Friday, January 27, 2006
I remember all too clearly walking the site of the crash one year ago. Eleven people died on that day, and nearly two hundred were injured.
The memorial Thursday morning was simple and beautiful. With a flag suspended from the outstretched ladders of two fire trucks, the survivors and the families of the deceased presented plaques to honor the first responders who saved lives amid the destruction. Firefighters were preceded to the scene by the employees of the Costco at the crash site, who lept towards the accident with selfless bravery that every one of us would hope to have if called upon.
Steve Toby, a technician with Los Angeles' Information Technology Agency who I know well from his work on the Council floor and from press conferences, was away from work for months after the crash. Thursday was his first return to the site of it, as it was for many there. Steve's story was told in the Los Angeles Times article about the bitter anniversary, as were other horrible, heartbreaking stories.

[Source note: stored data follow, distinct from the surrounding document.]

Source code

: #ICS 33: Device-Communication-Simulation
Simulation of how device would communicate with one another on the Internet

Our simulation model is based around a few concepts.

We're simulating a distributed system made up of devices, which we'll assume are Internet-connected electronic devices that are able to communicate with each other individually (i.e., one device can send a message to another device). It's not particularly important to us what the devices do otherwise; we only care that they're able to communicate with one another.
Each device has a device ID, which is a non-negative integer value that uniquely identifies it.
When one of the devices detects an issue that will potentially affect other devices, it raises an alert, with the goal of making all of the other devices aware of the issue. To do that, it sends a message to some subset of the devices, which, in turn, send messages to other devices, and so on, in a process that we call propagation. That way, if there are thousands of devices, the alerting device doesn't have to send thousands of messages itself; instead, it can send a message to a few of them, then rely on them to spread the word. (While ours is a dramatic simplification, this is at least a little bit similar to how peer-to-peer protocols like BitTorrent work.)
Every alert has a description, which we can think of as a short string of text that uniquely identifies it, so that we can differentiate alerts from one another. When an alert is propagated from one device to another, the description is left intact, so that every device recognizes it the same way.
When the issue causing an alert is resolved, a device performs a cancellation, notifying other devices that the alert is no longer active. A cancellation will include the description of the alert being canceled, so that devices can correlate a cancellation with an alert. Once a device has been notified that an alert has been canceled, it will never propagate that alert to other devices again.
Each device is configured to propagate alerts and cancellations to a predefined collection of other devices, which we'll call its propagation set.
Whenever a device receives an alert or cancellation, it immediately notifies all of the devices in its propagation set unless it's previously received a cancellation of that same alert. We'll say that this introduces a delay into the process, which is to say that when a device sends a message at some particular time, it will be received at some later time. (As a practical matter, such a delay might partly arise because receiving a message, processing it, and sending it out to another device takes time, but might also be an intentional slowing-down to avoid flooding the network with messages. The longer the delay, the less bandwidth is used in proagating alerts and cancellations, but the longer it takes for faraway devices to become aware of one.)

At the end, eleven white doves were released to honor the eleven who did not survive the crash. Among the deceased was Julia Bennett, an employee of the Los Angeles Fire Department, remembered here.
Trauma experts say that the second year, when support begins to wane and memory begins to recede for all but those directly affected, can be the hardest. I asked those in attendance to commit to not letting that happen: to making this day not about letting go of the past but committing to stay with those whom it will not let go.